Dataset records:
|---|
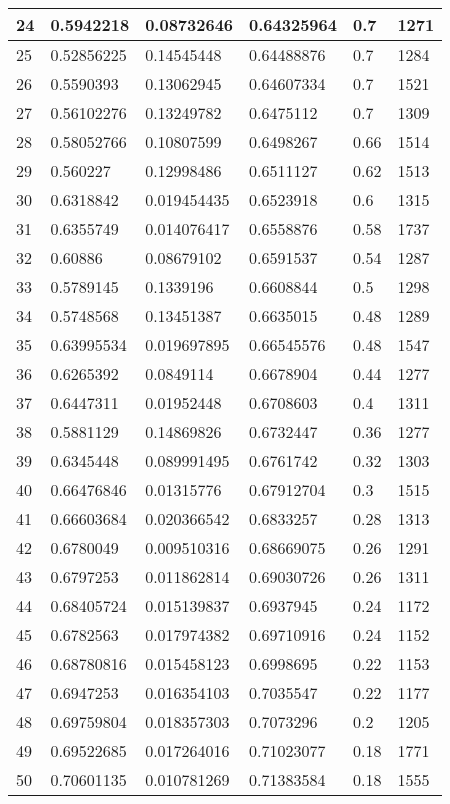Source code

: \begin{longtable}{|l|l|l|l|l|l|}
24 & 0.5942218 & 0.08732646 & 0.64325964 & 0.7 & 1271 \\ \hline 
25 & 0.52856225 & 0.14545448 & 0.64488876 & 0.7 & 1284 \\ \hline 
26 & 0.5590393 & 0.13062945 & 0.64607334 & 0.7 & 1521 \\ \hline 
27 & 0.56102276 & 0.13249782 & 0.6475112 & 0.7 & 1309 \\ \hline 
28 & 0.58052766 & 0.10807599 & 0.6498267 & 0.66 & 1514 \\ \hline 
29 & 0.560227 & 0.12998486 & 0.6511127 & 0.62 & 1513 \\ \hline 
30 & 0.6318842 & 0.019454435 & 0.6523918 & 0.6 & 1315 \\ \hline 
31 & 0.6355749 & 0.014076417 & 0.6558876 & 0.58 & 1737 \\ \hline 
32 & 0.60886 & 0.08679102 & 0.6591537 & 0.54 & 1287 \\ \hline 
33 & 0.5789145 & 0.1339196 & 0.6608844 & 0.5 & 1298 \\ \hline 
34 & 0.5748568 & 0.13451387 & 0.6635015 & 0.48 & 1289 \\ \hline 
35 & 0.63995534 & 0.019697895 & 0.66545576 & 0.48 & 1547 \\ \hline 
36 & 0.6265392 & 0.0849114 & 0.6678904 & 0.44 & 1277 \\ \hline 
37 & 0.6447311 & 0.01952448 & 0.6708603 & 0.4 & 1311 \\ \hline 
38 & 0.5881129 & 0.14869826 & 0.6732447 & 0.36 & 1277 \\ \hline 
39 & 0.6345448 & 0.089991495 & 0.6761742 & 0.32 & 1303 \\ \hline 
40 & 0.66476846 & 0.01315776 & 0.67912704 & 0.3 & 1515 \\ \hline 
41 & 0.66603684 & 0.020366542 & 0.6833257 & 0.28 & 1313 \\ \hline 
42 & 0.6780049 & 0.009510316 & 0.68669075 & 0.26 & 1291 \\ \hline 
43 & 0.6797253 & 0.011862814 & 0.69030726 & 0.26 & 1311 \\ \hline 
44 & 0.68405724 & 0.015139837 & 0.6937945 & 0.24 & 1172 \\ \hline 
45 & 0.6782563 & 0.017974382 & 0.69710916 & 0.24 & 1152 \\ \hline 
46 & 0.68780816 & 0.015458123 & 0.6998695 & 0.22 & 1153 \\ \hline 
47 & 0.6947253 & 0.016354103 & 0.7035547 & 0.22 & 1177 \\ \hline 
48 & 0.69759804 & 0.018357303 & 0.7073296 & 0.2 & 1205 \\ \hline 
49 & 0.69522685 & 0.017264016 & 0.71023077 & 0.18 & 1771 \\ \hline 
50 & 0.70601135 & 0.010781269 & 0.71383584 & 0.18 & 1555 \\ \hline 
\end{longtable}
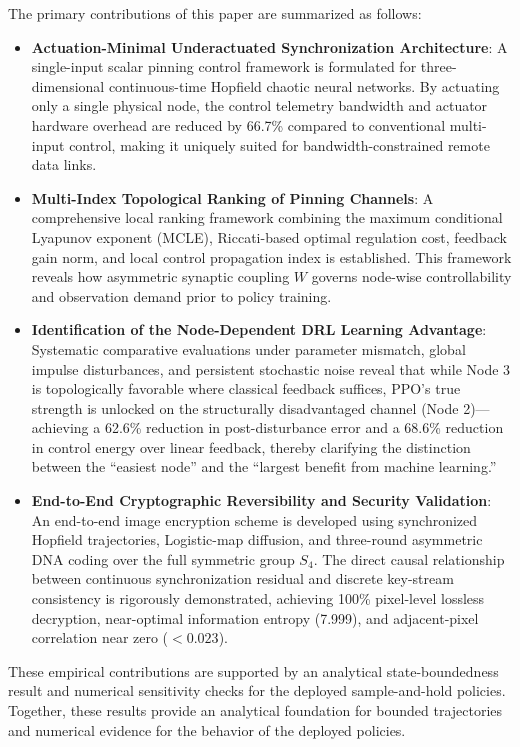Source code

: \documentclass[a4paper,fleqn]{cas-sc}
\theoremstyle{plain}
\theoremstyle{definition}
\begin{document}
The primary contributions of this paper are summarized as follows:
\begin{itemize}
	\item \textbf{Actuation-Minimal Underactuated Synchronization Architecture}: A single-input scalar pinning control framework is formulated for three-dimensional continuous-time Hopfield chaotic neural networks. By actuating only a single physical node, the control telemetry bandwidth and actuator hardware overhead are reduced by 66.7\% compared to conventional multi-input control, making it uniquely suited for bandwidth-constrained remote data links.

	\item \textbf{Multi-Index Topological Ranking of Pinning Channels}: A comprehensive local ranking framework combining the maximum conditional Lyapunov exponent (MCLE), Riccati-based optimal regulation cost, feedback gain norm, and local control propagation index is established. This framework reveals how asymmetric synaptic coupling $W$ governs node-wise controllability and observation demand prior to policy training.

	\item \textbf{Identification of the Node-Dependent DRL Learning Advantage}: Systematic comparative evaluations under parameter mismatch, global impulse disturbances, and persistent stochastic noise reveal that while Node 3 is topologically favorable where classical feedback suffices, PPO's true strength is unlocked on the structurally disadvantaged channel (Node 2)—achieving a 62.6\% reduction in post-disturbance error and a 68.6\% reduction in control energy over linear feedback, thereby clarifying the distinction between the ``easiest node'' and the ``largest benefit from machine learning.''

	\item \textbf{End-to-End Cryptographic Reversibility and Security Validation}: An end-to-end image encryption scheme is developed using synchronized Hopfield trajectories, Logistic-map diffusion, and three-round asymmetric DNA coding over the full symmetric group $S_4$. The direct causal relationship between continuous synchronization residual and discrete key-stream consistency is rigorously demonstrated, achieving 100\% pixel-level lossless decryption, near-optimal information entropy (7.999), and adjacent-pixel correlation near zero ($<0.023$).
\end{itemize}

These empirical contributions are supported by an analytical state-boundedness result and numerical sensitivity checks for the deployed sample-and-hold policies. Together, these results provide an analytical foundation for bounded trajectories and numerical evidence for the behavior of the deployed policies.
\end{document}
|---|
Problem to solve: Find the word "three" in the records, and report each line that has it.

Output for this task:
	\item \textbf{Actuation-Minimal Underactuated Synchronization Architecture}: A single-input scalar pinning control framework is formulated for three-dimensional continuous-time Hopfield chaotic neural networks. By actuating only a single physical node, the control telemetry bandwidth and actuator hardware overhead are reduced by 66.7\% compared to conventional multi-input control, making it uniquely suited for bandwidth-constrained remote data links.
	\item \textbf{End-to-End Cryptographic Reversibility and Security Validation}: An end-to-end image encryption scheme is developed using synchronized Hopfield trajectories, Logistic-map diffusion, and three-round asymmetric DNA coding over the full symmetric group $S_4$. The direct causal relationship between continuous synchronization residual and discrete key-stream consistency is rigorously demonstrated, achieving 100\% pixel-level lossless decryption, near-optimal information entropy (7.999), and adjacent-pixel correlation near zero ($<0.023$).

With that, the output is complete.